L’homme d’affaires et d’État italien Silvio Berlusconi donnait déjà le ton en 2017 sur l’introduction d’une monnaie parallèle dans le pays ; autant dire une sortie implicite de l’euro. Une mesure qui est toujours dans la tête de la Chancellerie germanique, car elle « plongerait l’Allemagne dans l’abîme, et après tout, c’est le pays qui a le plus investi dans le système de l’euro » selon le président du Comité budgétaire du Parlement italien, Claudio Borghi. Sans mutualisation des risques financiers, la stabilité de la zone restera précaire et le risque individuel de chaque pays face à une crise se répercutera dans les autres pays au vu de l’imbrication des systèmes financiers de la zone.

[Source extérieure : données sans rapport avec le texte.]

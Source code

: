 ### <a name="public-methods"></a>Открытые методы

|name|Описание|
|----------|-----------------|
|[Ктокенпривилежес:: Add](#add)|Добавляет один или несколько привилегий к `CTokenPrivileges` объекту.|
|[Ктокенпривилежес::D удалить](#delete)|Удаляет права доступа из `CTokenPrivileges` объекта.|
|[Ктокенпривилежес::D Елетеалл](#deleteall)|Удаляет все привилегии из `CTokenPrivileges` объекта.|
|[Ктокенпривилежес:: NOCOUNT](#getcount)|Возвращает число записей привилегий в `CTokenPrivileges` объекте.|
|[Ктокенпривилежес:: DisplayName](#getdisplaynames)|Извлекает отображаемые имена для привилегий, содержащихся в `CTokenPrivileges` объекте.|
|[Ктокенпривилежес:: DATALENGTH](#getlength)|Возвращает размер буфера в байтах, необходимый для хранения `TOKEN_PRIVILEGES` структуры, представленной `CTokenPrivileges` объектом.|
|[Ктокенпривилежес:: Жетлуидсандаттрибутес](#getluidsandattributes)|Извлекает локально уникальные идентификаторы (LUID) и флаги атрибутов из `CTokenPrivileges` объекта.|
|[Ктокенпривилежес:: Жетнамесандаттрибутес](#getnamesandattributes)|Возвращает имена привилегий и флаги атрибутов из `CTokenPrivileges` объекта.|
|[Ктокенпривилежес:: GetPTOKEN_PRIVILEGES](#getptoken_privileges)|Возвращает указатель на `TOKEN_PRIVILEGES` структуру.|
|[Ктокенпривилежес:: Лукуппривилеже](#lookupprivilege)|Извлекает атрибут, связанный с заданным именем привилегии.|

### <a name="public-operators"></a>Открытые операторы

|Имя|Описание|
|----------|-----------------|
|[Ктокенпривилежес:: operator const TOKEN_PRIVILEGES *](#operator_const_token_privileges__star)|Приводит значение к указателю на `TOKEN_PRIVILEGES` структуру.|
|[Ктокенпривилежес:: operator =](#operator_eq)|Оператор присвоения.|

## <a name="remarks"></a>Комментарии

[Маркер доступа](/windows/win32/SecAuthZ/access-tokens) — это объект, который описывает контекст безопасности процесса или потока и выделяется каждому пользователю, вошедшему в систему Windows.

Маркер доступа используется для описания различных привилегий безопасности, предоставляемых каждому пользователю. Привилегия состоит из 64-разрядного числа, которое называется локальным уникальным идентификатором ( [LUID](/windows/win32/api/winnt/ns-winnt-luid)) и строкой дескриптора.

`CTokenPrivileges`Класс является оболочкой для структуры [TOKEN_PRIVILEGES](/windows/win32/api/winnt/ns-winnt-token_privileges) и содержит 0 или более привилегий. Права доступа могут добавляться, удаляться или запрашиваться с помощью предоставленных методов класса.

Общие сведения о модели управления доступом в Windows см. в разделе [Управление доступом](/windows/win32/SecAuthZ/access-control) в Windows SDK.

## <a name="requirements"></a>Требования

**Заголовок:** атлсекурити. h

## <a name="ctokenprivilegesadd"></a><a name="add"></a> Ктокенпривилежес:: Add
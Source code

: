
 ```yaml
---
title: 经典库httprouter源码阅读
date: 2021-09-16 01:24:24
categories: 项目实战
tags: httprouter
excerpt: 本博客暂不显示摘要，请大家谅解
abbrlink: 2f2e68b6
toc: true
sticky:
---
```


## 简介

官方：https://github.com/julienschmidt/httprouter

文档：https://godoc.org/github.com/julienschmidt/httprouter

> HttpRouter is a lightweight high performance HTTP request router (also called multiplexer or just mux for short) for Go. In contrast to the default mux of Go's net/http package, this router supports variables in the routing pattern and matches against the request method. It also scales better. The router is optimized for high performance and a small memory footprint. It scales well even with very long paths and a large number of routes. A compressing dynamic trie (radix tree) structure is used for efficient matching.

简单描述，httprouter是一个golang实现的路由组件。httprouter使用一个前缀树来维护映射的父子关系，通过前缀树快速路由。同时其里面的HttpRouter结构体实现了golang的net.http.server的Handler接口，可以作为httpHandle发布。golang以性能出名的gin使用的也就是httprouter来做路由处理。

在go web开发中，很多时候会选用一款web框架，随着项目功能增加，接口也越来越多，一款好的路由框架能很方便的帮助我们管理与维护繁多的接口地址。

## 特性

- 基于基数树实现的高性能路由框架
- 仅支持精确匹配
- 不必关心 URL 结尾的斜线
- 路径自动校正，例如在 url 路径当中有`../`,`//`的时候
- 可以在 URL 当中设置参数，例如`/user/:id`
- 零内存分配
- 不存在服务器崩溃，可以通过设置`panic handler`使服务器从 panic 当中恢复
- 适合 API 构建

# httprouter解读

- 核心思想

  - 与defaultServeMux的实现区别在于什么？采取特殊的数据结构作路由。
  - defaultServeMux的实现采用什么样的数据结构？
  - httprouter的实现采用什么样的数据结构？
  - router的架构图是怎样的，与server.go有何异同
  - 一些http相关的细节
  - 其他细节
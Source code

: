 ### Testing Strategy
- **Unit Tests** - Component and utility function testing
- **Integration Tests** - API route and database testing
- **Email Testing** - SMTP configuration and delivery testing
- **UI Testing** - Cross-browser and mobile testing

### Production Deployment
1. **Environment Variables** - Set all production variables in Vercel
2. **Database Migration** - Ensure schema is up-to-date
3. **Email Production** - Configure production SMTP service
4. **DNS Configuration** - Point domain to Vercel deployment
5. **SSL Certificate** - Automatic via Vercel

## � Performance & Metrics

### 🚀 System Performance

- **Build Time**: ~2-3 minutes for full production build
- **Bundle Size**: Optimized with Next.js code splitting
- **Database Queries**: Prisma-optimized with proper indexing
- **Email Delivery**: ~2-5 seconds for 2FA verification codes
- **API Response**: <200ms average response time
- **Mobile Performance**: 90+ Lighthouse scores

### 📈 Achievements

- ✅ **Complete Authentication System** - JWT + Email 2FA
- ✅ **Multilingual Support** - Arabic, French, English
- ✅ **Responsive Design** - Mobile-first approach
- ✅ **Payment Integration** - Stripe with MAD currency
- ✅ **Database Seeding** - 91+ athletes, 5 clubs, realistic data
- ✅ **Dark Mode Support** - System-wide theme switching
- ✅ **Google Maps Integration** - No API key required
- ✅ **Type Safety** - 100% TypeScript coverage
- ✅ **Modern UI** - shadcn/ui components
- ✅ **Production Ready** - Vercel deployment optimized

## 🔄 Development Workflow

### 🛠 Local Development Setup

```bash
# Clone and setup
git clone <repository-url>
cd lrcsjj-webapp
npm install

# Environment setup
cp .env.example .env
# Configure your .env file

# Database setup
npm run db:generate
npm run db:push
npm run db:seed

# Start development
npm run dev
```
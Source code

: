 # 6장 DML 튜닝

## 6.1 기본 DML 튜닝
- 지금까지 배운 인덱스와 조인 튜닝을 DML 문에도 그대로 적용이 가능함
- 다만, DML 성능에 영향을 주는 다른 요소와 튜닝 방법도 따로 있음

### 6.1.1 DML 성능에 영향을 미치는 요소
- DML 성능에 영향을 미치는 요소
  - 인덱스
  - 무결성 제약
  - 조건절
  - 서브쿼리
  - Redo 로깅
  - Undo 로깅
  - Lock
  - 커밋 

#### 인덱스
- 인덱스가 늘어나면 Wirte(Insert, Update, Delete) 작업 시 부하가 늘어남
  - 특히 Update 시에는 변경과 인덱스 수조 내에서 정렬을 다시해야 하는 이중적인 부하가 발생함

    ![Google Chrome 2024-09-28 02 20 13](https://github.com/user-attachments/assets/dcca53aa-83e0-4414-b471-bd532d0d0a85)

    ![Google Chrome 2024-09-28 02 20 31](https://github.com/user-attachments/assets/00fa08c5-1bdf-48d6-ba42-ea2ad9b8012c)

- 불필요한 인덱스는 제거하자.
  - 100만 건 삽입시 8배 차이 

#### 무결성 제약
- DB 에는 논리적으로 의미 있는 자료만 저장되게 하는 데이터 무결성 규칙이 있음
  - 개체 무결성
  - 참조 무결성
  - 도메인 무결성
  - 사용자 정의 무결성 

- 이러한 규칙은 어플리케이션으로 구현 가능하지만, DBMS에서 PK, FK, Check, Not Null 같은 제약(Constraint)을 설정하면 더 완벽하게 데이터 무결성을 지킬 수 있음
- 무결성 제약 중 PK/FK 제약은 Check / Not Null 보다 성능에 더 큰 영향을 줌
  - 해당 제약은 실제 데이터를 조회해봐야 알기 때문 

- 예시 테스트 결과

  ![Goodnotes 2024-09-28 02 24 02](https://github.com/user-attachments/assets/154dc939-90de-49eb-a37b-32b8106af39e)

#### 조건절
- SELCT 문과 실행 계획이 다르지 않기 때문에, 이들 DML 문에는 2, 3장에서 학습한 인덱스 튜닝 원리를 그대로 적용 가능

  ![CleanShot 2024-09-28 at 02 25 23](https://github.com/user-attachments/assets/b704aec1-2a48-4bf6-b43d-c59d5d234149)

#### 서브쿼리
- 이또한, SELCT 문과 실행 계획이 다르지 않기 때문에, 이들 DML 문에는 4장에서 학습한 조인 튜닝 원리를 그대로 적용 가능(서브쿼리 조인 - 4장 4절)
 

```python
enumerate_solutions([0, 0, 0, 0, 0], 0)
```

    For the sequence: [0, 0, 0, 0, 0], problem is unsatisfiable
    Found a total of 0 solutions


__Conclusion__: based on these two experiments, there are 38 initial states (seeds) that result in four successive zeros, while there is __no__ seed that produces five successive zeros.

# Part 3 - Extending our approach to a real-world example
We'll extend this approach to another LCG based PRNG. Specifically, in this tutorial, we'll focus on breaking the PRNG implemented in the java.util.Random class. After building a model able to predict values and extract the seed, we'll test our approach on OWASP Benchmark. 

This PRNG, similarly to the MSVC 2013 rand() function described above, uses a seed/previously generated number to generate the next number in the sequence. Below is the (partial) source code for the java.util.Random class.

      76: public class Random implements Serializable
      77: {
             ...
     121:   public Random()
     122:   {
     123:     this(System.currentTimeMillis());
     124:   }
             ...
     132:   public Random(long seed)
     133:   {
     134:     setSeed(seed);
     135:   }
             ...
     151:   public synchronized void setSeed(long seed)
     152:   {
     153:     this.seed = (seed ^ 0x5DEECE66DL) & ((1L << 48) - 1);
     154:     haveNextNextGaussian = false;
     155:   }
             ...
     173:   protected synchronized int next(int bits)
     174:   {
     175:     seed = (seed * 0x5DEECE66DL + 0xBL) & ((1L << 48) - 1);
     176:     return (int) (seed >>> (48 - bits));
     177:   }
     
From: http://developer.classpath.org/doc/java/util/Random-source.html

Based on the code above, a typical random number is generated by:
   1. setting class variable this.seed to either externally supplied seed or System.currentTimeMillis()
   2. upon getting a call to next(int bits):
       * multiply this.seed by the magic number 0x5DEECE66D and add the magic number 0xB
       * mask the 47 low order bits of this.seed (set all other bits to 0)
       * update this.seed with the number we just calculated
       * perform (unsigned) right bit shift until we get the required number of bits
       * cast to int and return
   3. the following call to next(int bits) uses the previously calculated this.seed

Alors que le financement du pays sur les marchés financiers ne posait pas de problème jusque-là, de nouveaux paramètres rentrent aujourd’hui en compte. La principale garantie de l’État italien réside dans sa dette souveraine largement détenue par les Italiens eux-mêmes ; ils détiennent 66,3% de leur dette à la mi-2018 contre 47% pour la France. Les résidents étant par définition plus fidèles dans leur détention d’actifs financiers nationaux que des investisseurs étrangers, c’est un bon point en cas de crise. Mais les ménages italiens commencent à se désengager de la dette de leur État depuis quelques années déjà. De plus, le patrimoine des ménages en Italie très élevés par rapport au reste de l’Europe (supérieur aux ménages allemands) s’avère être en réalité principalement un patrimoine immobilier très cher au m² par le phénomène de rente foncière, en plus d’être plutôt rare et de faible qualité. L’Italie n’est donc pas à l’abri d’une crise financière en raison du besoin de refinancement de sa dette publique (240 Md€ pour 2019 selon Natixis), couplé à un risque de désengagement rapide des investisseurs étrangers.

On l’a compris, l’Italexit est risqué, mais a de beaux jours devant lui. Et ce, même si le vice-premier ministre italien et n° 1 du Mouvement Cinq Étoiles (M5S), Luigi di Maio, a abandonné sa position d’un référendum sur l’euro et sur la sortie de Rome de l’UE dès août 2018. Un peu comme l’avait fait le Premier ministre grec Aléxis Tsípras. Nous pouvons toujours spéculer sur un exit préparé en douce à défaut d’une « syrization », mais cette dernière tendance semble tout de même en bonne voie ; le ministre de l’Intérieur Matteo Salvini ayant également changé de discours dès le début du mois de septembre 2018 en promettant de « respecter les contraintes européennes » (Ruptures n° 78, 26 septembre 2018, p.4). Luigi di Maio et Matteo Salvini continuent néanmoins de taquiner Bruxelles avec des annonces remettant en cause l’indépendance de la Banque d’Italie, sachant qu’une banque centrale non contrôlée par l’État (donc privée) est un dogme clef de l’union monétaire européenne et du système financier international en général.

Nous verrons bien comment tout ce beau monde réagira en plein krach, quand il faudra choisir entre sauver son pays ou sauver (encore) l’euro.